Updating missile defense

Events in North Korea and Iraq have reminded a broad public, and for good reason, of the dangers of short-range missiles in the hands of rogue states. Unfortunately, one important way to counter such dangers has been put at risk by an obsolete notion of arms control. Deployment of a defense against tactical or "theater" missiles is being thwarted by resistance to changing the international treaty that bans the building of a defense against strategic intercontinental ballistic missiles.

The current fuss has the ring of a debate that raged two or three decades ago when the threat of long-range Soviet and American missiles was foremost in everyone's mind. By forgoing a defense against strategic attack, the then-two great powers meant to assure each other that neither would attack first. This experiment in the balance of terror was codified in the 1972 Anti-Ballistic Missile (ABM) Treaty. The treaty was the landmark check on an otherwise unconstrained development of strategic arms. In some quarters it came to be regarded as something of a sacred and inviolable text.

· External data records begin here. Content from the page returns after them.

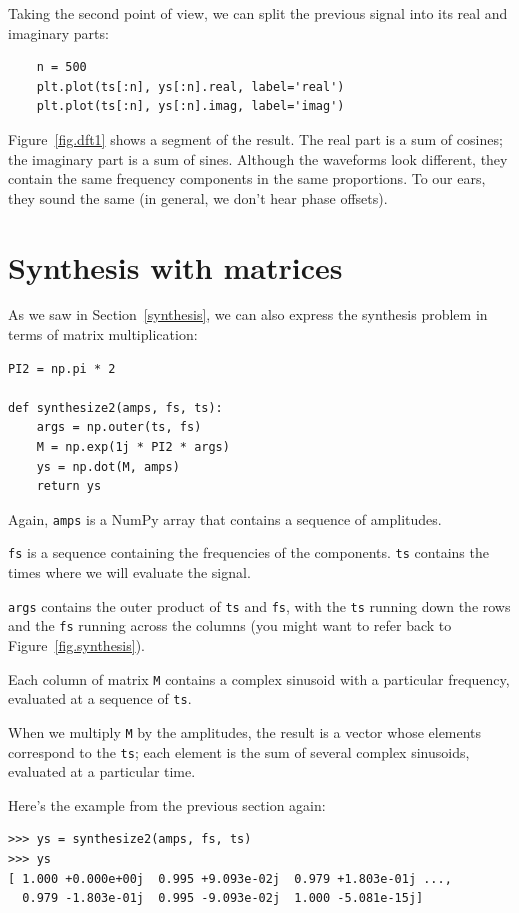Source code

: \documentclass[12pt]{book}
\begin{document}
Taking the second point of view, we can split the previous
signal into its real and imaginary parts:

\begin{verbatim}
    n = 500
    plt.plot(ts[:n], ys[:n].real, label='real')
    plt.plot(ts[:n], ys[:n].imag, label='imag')
\end{verbatim}

Figure~\ref{fig.dft1} shows a segment of the result.  The
real part is a sum of cosines; the imaginary part is
a sum of sines.  Although the waveforms look different, they
contain the same frequency components in the same proportions.
To our ears, they sound the same (in general, we don't hear
phase offsets).


\section{Synthesis with matrices}
\label{synthmat}

As we saw in Section~\ref{synthesis}, we can also express the synthesis
problem in terms of matrix multiplication: 

\begin{verbatim}
PI2 = np.pi * 2

def synthesize2(amps, fs, ts):
    args = np.outer(ts, fs)
    M = np.exp(1j * PI2 * args)
    ys = np.dot(M, amps)
    return ys
\end{verbatim}

Again, {\tt amps} is a NumPy array that contains a sequence of
amplitudes.

{\tt fs} is a sequence containing the frequencies of the
components.  {\tt ts} contains the times where we will evaluate
the signal.

{\tt args} contains the outer product of {\tt ts} and {\tt fs},
with the {\tt ts} running down the rows and the {\tt fs} running
across the columns (you might want to refer back to
Figure~\ref{fig.synthesis}).

Each column of matrix {\tt M} contains a complex sinusoid with
a particular frequency, evaluated at a sequence of {\tt ts}.

When we multiply {\tt M} by the amplitudes, the result is a vector
whose elements correspond to the {\tt ts}; each element is the sum of
several complex sinusoids, evaluated at a particular time.

Here's the example from the previous section again:

\begin{verbatim}
>>> ys = synthesize2(amps, fs, ts)
>>> ys
[ 1.000 +0.000e+00j  0.995 +9.093e-02j  0.979 +1.803e-01j ...,
  0.979 -1.803e-01j  0.995 -9.093e-02j  1.000 -5.081e-15j]
\end{verbatim}
\end{document}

Technology has its way, however, of tripping up diplomats and lawyers. Once thought sharp, the line between missiles that are strategic and proscribed and those that are tactical and permitted has blurred. Successive administrations have sought to redraw the line to legitimize some theater-defense ballistic missiles now banned under the treaty. This would be done not unilaterally but by writing a "clarification" of the treaty in consultation with Russia and other successor states of the former Soviet Union. They appear ready to go along.

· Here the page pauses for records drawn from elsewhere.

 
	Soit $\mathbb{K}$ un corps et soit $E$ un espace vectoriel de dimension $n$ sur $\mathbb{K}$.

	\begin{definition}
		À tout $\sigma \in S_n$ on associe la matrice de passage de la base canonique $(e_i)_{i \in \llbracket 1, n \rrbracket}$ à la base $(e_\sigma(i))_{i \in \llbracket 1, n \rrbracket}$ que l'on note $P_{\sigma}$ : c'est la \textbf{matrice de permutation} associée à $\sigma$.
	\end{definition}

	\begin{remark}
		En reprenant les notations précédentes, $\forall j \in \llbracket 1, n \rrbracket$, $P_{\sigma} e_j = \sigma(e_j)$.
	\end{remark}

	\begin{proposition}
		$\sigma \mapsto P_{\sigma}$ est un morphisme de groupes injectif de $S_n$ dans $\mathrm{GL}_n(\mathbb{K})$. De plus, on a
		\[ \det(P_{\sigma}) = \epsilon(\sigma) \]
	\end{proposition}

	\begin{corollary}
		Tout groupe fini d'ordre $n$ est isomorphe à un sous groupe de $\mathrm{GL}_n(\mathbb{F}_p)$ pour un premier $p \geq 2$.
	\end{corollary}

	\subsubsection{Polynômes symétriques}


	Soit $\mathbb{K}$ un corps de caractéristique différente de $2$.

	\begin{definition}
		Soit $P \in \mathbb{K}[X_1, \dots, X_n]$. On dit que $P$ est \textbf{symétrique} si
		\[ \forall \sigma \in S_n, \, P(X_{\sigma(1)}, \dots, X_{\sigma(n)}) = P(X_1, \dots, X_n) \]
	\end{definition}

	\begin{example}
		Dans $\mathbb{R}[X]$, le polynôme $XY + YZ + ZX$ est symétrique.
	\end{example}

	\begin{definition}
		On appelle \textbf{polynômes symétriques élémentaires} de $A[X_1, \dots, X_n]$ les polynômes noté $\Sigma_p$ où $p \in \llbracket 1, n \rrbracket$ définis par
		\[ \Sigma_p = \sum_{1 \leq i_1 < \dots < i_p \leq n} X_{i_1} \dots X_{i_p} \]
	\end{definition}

More Russian than the Russians, ABM Treaty purists contend that any change in the ABM Treaty would open up the door for strategic rearmament on both the American and Russian sides. The argument evokes its own nostalgia for the brave old world of strategic arms control, and it has its own congressional following.

The Clinton administration remains well advised to proceed with its plans for the new sort of missile defense system. These plans count on consensus with the Russians, exclude rebirth of a space-based Star Wars defense and look to the slow but deliberate deployment of a ground--based, shorter range ABM system appropriate to new times. This is what American defense now requires.